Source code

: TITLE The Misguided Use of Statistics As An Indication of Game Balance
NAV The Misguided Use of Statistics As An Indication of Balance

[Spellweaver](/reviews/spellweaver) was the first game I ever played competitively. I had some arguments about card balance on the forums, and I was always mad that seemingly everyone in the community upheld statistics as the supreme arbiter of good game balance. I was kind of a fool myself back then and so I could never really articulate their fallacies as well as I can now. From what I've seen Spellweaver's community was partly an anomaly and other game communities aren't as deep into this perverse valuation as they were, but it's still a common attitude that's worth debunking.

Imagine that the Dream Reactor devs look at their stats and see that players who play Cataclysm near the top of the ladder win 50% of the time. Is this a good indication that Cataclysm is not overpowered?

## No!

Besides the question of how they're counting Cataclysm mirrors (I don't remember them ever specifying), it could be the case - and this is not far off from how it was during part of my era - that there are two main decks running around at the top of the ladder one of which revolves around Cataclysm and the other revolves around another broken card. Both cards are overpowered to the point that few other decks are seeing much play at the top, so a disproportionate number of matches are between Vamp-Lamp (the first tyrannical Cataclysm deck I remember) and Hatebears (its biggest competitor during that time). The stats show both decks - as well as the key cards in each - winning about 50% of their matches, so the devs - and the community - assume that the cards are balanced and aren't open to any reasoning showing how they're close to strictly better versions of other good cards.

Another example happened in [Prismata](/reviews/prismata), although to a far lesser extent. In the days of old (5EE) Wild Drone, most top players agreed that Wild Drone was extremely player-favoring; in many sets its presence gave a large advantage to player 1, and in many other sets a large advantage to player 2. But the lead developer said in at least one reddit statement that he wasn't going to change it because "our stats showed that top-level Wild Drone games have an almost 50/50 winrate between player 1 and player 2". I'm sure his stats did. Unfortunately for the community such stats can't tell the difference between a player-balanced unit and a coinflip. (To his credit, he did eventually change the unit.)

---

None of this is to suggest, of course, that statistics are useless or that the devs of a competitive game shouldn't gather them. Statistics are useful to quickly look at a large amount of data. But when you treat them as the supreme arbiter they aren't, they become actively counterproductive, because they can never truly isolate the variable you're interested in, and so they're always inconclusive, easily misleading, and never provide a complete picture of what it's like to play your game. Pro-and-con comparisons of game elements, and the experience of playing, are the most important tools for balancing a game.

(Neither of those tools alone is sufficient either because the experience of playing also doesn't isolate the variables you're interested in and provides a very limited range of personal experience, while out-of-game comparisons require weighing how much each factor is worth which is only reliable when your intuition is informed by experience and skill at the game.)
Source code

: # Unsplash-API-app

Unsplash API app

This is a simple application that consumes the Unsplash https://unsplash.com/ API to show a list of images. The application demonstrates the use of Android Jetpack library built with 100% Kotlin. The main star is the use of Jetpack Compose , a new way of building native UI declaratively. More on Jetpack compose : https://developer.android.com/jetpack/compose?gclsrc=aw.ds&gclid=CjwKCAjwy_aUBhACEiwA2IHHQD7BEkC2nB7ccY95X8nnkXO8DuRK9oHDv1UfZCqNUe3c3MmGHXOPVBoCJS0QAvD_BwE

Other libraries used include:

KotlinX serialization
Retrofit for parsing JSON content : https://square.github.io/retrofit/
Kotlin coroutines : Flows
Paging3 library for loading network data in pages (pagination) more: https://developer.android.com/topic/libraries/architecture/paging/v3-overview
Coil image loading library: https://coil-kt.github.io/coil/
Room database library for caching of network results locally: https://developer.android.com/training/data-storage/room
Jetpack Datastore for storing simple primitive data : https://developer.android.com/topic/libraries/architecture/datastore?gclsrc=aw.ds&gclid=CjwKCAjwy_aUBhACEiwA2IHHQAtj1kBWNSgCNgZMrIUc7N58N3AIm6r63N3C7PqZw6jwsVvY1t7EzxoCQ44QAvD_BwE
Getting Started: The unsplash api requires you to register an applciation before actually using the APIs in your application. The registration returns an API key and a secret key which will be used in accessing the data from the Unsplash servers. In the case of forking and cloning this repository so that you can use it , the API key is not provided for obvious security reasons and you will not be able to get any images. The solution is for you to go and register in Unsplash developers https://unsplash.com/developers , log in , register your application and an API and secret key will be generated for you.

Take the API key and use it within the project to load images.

---*---

[Action item] Write out the data once more, word for word.

[Your solution]
Source code

: TITLE The Misguided Use of Statistics As An Indication of Game Balance
NAV The Misguided Use of Statistics As An Indication of Balance

[Spellweaver](/reviews/spellweaver) was the first game I ever played competitively. I had some arguments about card balance on the forums, and I was always mad that seemingly everyone in the community upheld statistics as the supreme arbiter of good game balance. I was kind of a fool myself back then and so I could never really articulate their fallacies as well as I can now. From what I've seen Spellweaver's community was partly an anomaly and other game communities aren't as deep into this perverse valuation as they were, but it's still a common attitude that's worth debunking.

Imagine that the Dream Reactor devs look at their stats and see that players who play Cataclysm near the top of the ladder win 50% of the time. Is this a good indication that Cataclysm is not overpowered?

## No!

Besides the question of how they're counting Cataclysm mirrors (I don't remember them ever specifying), it could be the case - and this is not far off from how it was during part of my era - that there are two main decks running around at the top of the ladder one of which revolves around Cataclysm and the other revolves around another broken card. Both cards are overpowered to the point that few other decks are seeing much play at the top, so a disproportionate number of matches are between Vamp-Lamp (the first tyrannical Cataclysm deck I remember) and Hatebears (its biggest competitor during that time). The stats show both decks - as well as the key cards in each - winning about 50% of their matches, so the devs - and the community - assume that the cards are balanced and aren't open to any reasoning showing how they're close to strictly better versions of other good cards.

Another example happened in [Prismata](/reviews/prismata), although to a far lesser extent. In the days of old (5EE) Wild Drone, most top players agreed that Wild Drone was extremely player-favoring; in many sets its presence gave a large advantage to player 1, and in many other sets a large advantage to player 2. But the lead developer said in at least one reddit statement that he wasn't going to change it because "our stats showed that top-level Wild Drone games have an almost 50/50 winrate between player 1 and player 2". I'm sure his stats did. Unfortunately for the community such stats can't tell the difference between a player-balanced unit and a coinflip. (To his credit, he did eventually change the unit.)

---

None of this is to suggest, of course, that statistics are useless or that the devs of a competitive game shouldn't gather them. Statistics are useful to quickly look at a large amount of data. But when you treat them as the supreme arbiter they aren't, they become actively counterproductive, because they can never truly isolate the variable you're interested in, and so they're always inconclusive, easily misleading, and never provide a complete picture of what it's like to play your game. Pro-and-con comparisons of game elements, and the experience of playing, are the most important tools for balancing a game.

(Neither of those tools alone is sufficient either because the experience of playing also doesn't isolate the variables you're interested in and provides a very limited range of personal experience, while out-of-game comparisons require weighing how much each factor is worth which is only reliable when your intuition is informed by experience and skill at the game.)
Source code

: # Unsplash-API-app

Unsplash API app

This is a simple application that consumes the Unsplash https://unsplash.com/ API to show a list of images. The application demonstrates the use of Android Jetpack library built with 100% Kotlin. The main star is the use of Jetpack Compose , a new way of building native UI declaratively. More on Jetpack compose : https://developer.android.com/jetpack/compose?gclsrc=aw.ds&gclid=CjwKCAjwy_aUBhACEiwA2IHHQD7BEkC2nB7ccY95X8nnkXO8DuRK9oHDv1UfZCqNUe3c3MmGHXOPVBoCJS0QAvD_BwE

Other libraries used include:

KotlinX serialization
Retrofit for parsing JSON content : https://square.github.io/retrofit/
Kotlin coroutines : Flows
Paging3 library for loading network data in pages (pagination) more: https://developer.android.com/topic/libraries/architecture/paging/v3-overview
Coil image loading library: https://coil-kt.github.io/coil/
Room database library for caching of network results locally: https://developer.android.com/training/data-storage/room
Jetpack Datastore for storing simple primitive data : https://developer.android.com/topic/libraries/architecture/datastore?gclsrc=aw.ds&gclid=CjwKCAjwy_aUBhACEiwA2IHHQAtj1kBWNSgCNgZMrIUc7N58N3AIm6r63N3C7PqZw6jwsVvY1t7EzxoCQ44QAvD_BwE
Getting Started: The unsplash api requires you to register an applciation before actually using the APIs in your application. The registration returns an API key and a secret key which will be used in accessing the data from the Unsplash servers. In the case of forking and cloning this repository so that you can use it , the API key is not provided for obvious security reasons and you will not be able to get any images. The solution is for you to go and register in Unsplash developers https://unsplash.com/developers , log in , register your application and an API and secret key will be generated for you.

Take the API key and use it within the project to load images.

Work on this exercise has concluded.